A : En effet, j’ai écouté la lecture enregistrée de Le fait de vivre, et je crois qu’on sent que c’est fait pour être dit en longueur • S : Je ne sais pas si c’est fait pour être dit, mais c’est des formes de l’oralité qui tendent vers une façon de vivre avec le langage. Par exemple, j’utilise beaucoup — voire trop, quelqu’un m’en a fait la remarque — le mot conversation. Il y a cette idée qu’au fond il y a une oralité possible du poème, mais dans une espèce de déhanché conversationnel, et pas du tout dans la recherche de petits éléments, de petites cellules rythmiques, sonores, etc • A : Vous avez donc encore tendance à effacer les obstacles ? • S : Tout à fait. Je suis resté sur ce côté liquide • A : Pour la continuité ? • S : Pour la continuité, et cette espèce de durée de l’existence • A : Mais il me semble que vous rajoutez de plus en plus de parenthèses, comme dans Le fait de vivre • S : Oui, et parce qu’aussi dans une conversation il y a des façons de faire des incises, des commentaires — des choses un peu réactives.

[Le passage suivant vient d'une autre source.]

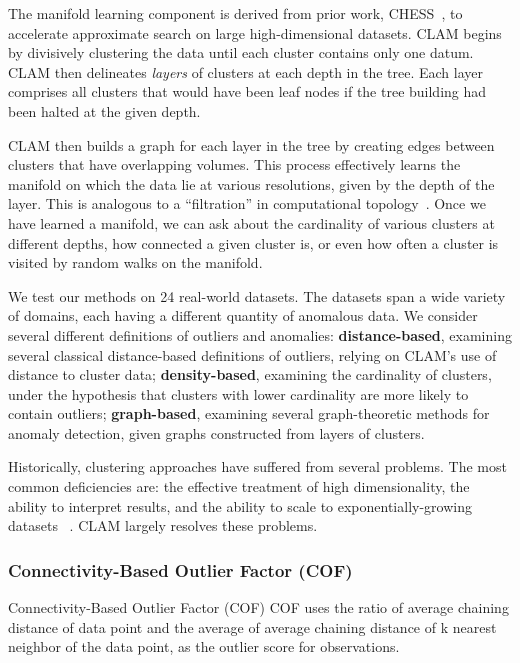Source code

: The manifold learning component is derived from prior work, CHESS~\cite{ishaq2019entropy}, to accelerate approximate search on large high-dimensional datasets.
CLAM begins by divisively clustering the data until each cluster contains only one datum.
CLAM then delineates \textit{layers} of clusters at each depth in the tree.
Each layer comprises all clusters that would have been leaf nodes if the tree building had been halted at the given depth.

CLAM then builds a graph for each layer in the tree by creating edges between clusters that have overlapping volumes.
This process effectively learns the manifold on which the data lie at various resolutions, given by the depth of the layer.
This is analogous to a ``filtration'' in computational topology~\cite{carlsson2009topology}.
Once we have learned a manifold, we can ask about the cardinality of various clusters at different depths, how connected a given cluster is, or even how often a cluster is visited by random walks on the manifold.

We test our methods on 24 real-world datasets.
The datasets span a wide variety of domains, each having a different quantity of anomalous data.
We consider several different definitions of outliers and anomalies: \textbf{distance-based}, examining several classical distance-based definitions of outliers, relying on CLAM's use of distance to cluster data; \textbf{density-based}, examining the cardinality of clusters, under the hypothesis that clusters with lower cardinality are more likely to contain outliers; \textbf{graph-based}, examining several graph-theoretic methods for anomaly detection, given graphs constructed from layers of clusters.

Historically, clustering approaches have suffered from several problems.
The most common deficiencies are: the effective treatment of high dimensionality, the ability to interpret results, and the ability to scale to exponentially-growing datasets ~\cite{agrawal1998automatic}.
CLAM largely resolves these problems.




\subsubsection{Connectivity-Based Outlier Factor (COF)}
\label{subsubsec:introduction:related-works:cof}
Connectivity-Based Outlier Factor (COF) COF uses the ratio of average chaining distance of data point and the average of average chaining distance of k nearest neighbor of the data point, as the outlier score for observations.
\cite{tang2002cof}

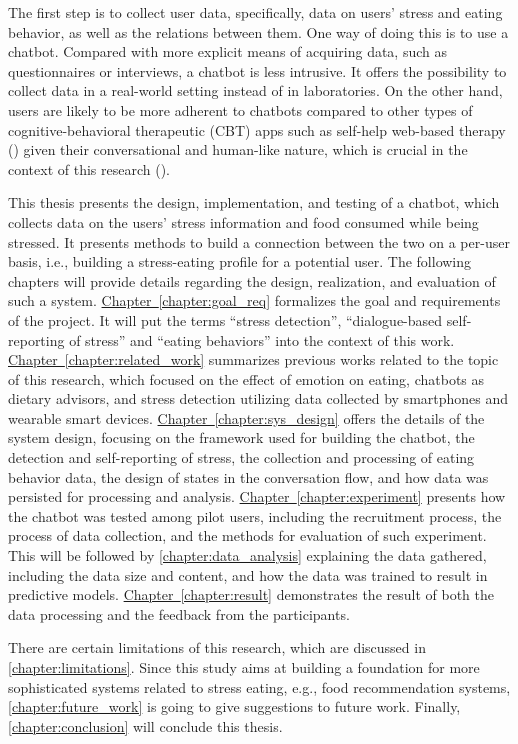 \noindent The first step is to collect user data, specifically, data on users’ stress and eating behavior, as well as the relations between them. One way of doing this is to use a chatbot. Compared with more explicit means of acquiring data, such as questionnaires or interviews, a chatbot is less intrusive. It offers the possibility to collect data in a real-world setting instead of in laboratories. On the other hand, users are likely to be more adherent to chatbots compared to other types of cognitive-behavioral therapeutic (CBT) apps such as self-help web-based therapy (\cite{6_cbt}) given their conversational and human-like nature, which is crucial in the context of this research (\cite{3_woebot}).

This thesis presents the design, implementation, and testing of a chatbot, which collects data on the users’ stress information and food consumed while being stressed. It presents methods to build a connection between the two on a per-user basis, i.e., building a stress-eating profile for a potential user. The following chapters will provide details regarding the design, realization, and evaluation of such a system. \hyperref[chapter:goal_req]{Chapter~\ref*{chapter:goal_req}} formalizes the goal and requirements of the project. It will put the terms “stress detection”, “dialogue-based self-reporting of stress” and “eating behaviors” into the context of this work. \hyperref[chapter:related_work]{Chapter~\ref*{chapter:related_work}} summarizes previous works related to the topic of this research, which focused on the effect of emotion on eating, chatbots as dietary advisors, and stress detection utilizing data collected by smartphones and wearable smart devices. \hyperref[chapter:sys_design]{Chapter~\ref*{chapter:sys_design}} offers the details of the system design, focusing on the framework used for building the chatbot, the detection and self-reporting of stress, the collection and processing of eating behavior data, the design of states in the conversation flow, and how data was persisted for processing and analysis. \hyperref[chapter:experiment]{Chapter~\ref*{chapter:experiment}} presents how the chatbot was tested among pilot users, including the recruitment process, the process of data collection, and the methods for evaluation of such experiment. This will be followed by \autoref{chapter:data_analysis} explaining the data gathered, including the data size and content, and how the data was trained to result in predictive models. \hyperref[chapter:result]{Chapter~\ref*{chapter:result}} demonstrates the result of both the data processing and the feedback from the participants.

There are certain limitations of this research, which are discussed in \autoref{chapter:limitations}. Since this study aims at building a foundation for more sophisticated systems related to stress eating, e.g., food recommendation systems, \autoref{chapter:future_work} is going to give suggestions to future work. Finally, \autoref{chapter:conclusion} will conclude this thesis.
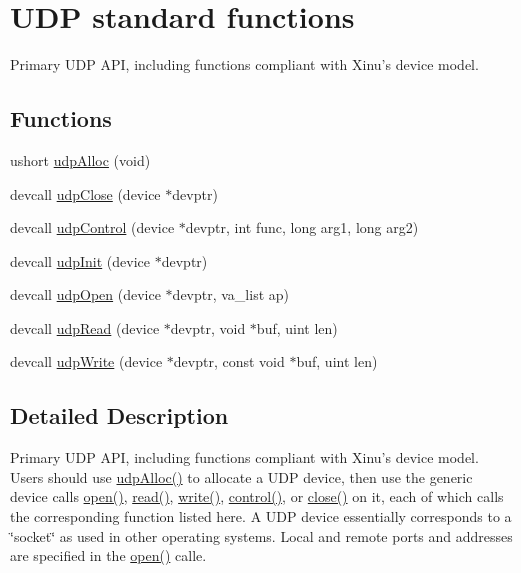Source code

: \hypertarget{group__udpexternal}{\section{U\-D\-P standard functions}
\label{group__udpexternal}
}


Primary U\-D\-P A\-P\-I, including functions compliant with Xinu's device model.  


\subsection*{Functions}
\begin{DoxyCompactItemize}
\item 
ushort \hyperlink{group__udpexternal_gabcbf39c9ecabbf6066fff987c50c7db1}{udp\-Alloc} (void)
\item 
devcall \hyperlink{group__udpexternal_ga4b9a2995c6470acb368863cb0c467921}{udp\-Close} (device $\ast$devptr)
\item 
devcall \hyperlink{group__udpexternal_ga19a687321da86a127c08eb51ed7d3b0a}{udp\-Control} (device $\ast$devptr, int func, long arg1, long arg2)
\item 
devcall \hyperlink{group__udpexternal_gae5b3e1ee3e3d286f70482aa26831af45}{udp\-Init} (device $\ast$devptr)
\item 
devcall \hyperlink{group__udpexternal_ga145b34934ec681c09c5d32083c7f769d}{udp\-Open} (device $\ast$devptr, va\-\_\-list ap)
\item 
devcall \hyperlink{group__udpexternal_gadab18aa82e8854f5a53051ab0ed2c665}{udp\-Read} (device $\ast$devptr, void $\ast$buf, uint len)
\item 
devcall \hyperlink{group__udpexternal_gaf42df1179176ea560a6101b7741cfe1d}{udp\-Write} (device $\ast$devptr, const void $\ast$buf, uint len)
\end{DoxyCompactItemize}


\subsection{Detailed Description}
Primary U\-D\-P A\-P\-I, including functions compliant with Xinu's device model. Users should use \hyperlink{group__udpexternal_gabcbf39c9ecabbf6066fff987c50c7db1}{udp\-Alloc()} to allocate a U\-D\-P device, then use the generic device calls \hyperlink{group__devcalls_ga1eba5ef52c39e4c1d412e31cd03d4d2c}{open()}, \hyperlink{group__devcalls_ga743e9d7e0afd7a1eb0c4321e79bc30a3}{read()}, \hyperlink{group__devcalls_ga400d1061c614113f32fc30ce80c85a98}{write()}, \hyperlink{group__devcalls_ga24e6838ad3f08cdb319118280033a9d5}{control()}, or \hyperlink{group__devcalls_ga67013cfade639dcd90764203bfdb4656}{close()} on it, each of which calls the corresponding function listed here. A U\-D\-P device essentially corresponds to a \char`\"{}socket\char`\"{} as used in other operating systems. Local and remote ports and addresses are specified in the \hyperlink{group__devcalls_ga1eba5ef52c39e4c1d412e31cd03d4d2c}{open()} calle.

A : Vous avez beaucoup pensé à comment ça se traduit, s’écrit et se dit, le rythme de la conversation ? • S : Oui, et il y a des choses que je trouve encore difficiles, comme les changements de voix. Sur une page ça passe tout seul, mais j’aimerais l’articuler, et je crois que si je me suis mis à écrire des dialogues c’est vraiment pour ça. Il faudrait qu’au bout d’un moment je trouve la solution pour que tout soit dans un même flux • A : Que le dialogue et le poème se rencontrent ? • S : Je n’y suis pas encore, l’articulation des sauts de voix pose vraiment problème à l’intérieur du poème, sans recourir à des signes typographiques ou des ‘il dit elle dit’. Mais quelque chose m’intéresse et c’est de saisir l’oralité de la conversation, c’est certain. C’est cette oralité-là parce qu’elle est à la fois vivante et qu’elle est en lien. Il y a quelque chose qui m’énerve profondément, c’est la poésie un peu à la Clement Greenberg qui suppose que son médium est le tout de ce qu’elle a à dire. Je ne vois pas l’intérêt et je trouve que quand le langage est trop présent il y a… bon, je pense que des figures comme la caresse sont assez présentes dans ce que je fais, et moi j’aimerais que le langage se transforme en caresses, en actions. Et plutôt des actions physiques • A : Vous n’êtes donc pas du tout dans un héritage mallarméen • S : Pas du tout. D’ailleurs, j’ai des grandes discussions avec Pierre Vinclair à ce sujet • A : Je vais le voir aussi • S : Et bien voilà, lui vient de Mallarmé • A : Mais s’en éloigne • S : Il s’en éloigne un peu mais c’est étonnant. Je parle de ça parce que je viens de lire son livre sur Ashbery et je lui ai écrit une lettre, on est un peu en conversation théorique. Ce qui est intéressant, si j’essaye de rattacher ça à notre question, c’est que lui est vraiment du côté du sens, et moi plutôt du côté de la sensation • A : Ce n’est ni le sens ni le son mais la sensation ? • S : Oui… c’est les sens, et la production des sensations par le poème, dans le sens où les sensations sont des rapports, sont des relations. On dit comme ça que chaque être humain a une hiérarchie des sens. Pour moi, c’est sûr que c’est le toucher qui vient en premier • A : Vous avez un rapport tactile à la langue ? • S : Je pense. Un rapport un peu comme ça, sculptural, mais toujours dans une espèce de rêve de la continuité.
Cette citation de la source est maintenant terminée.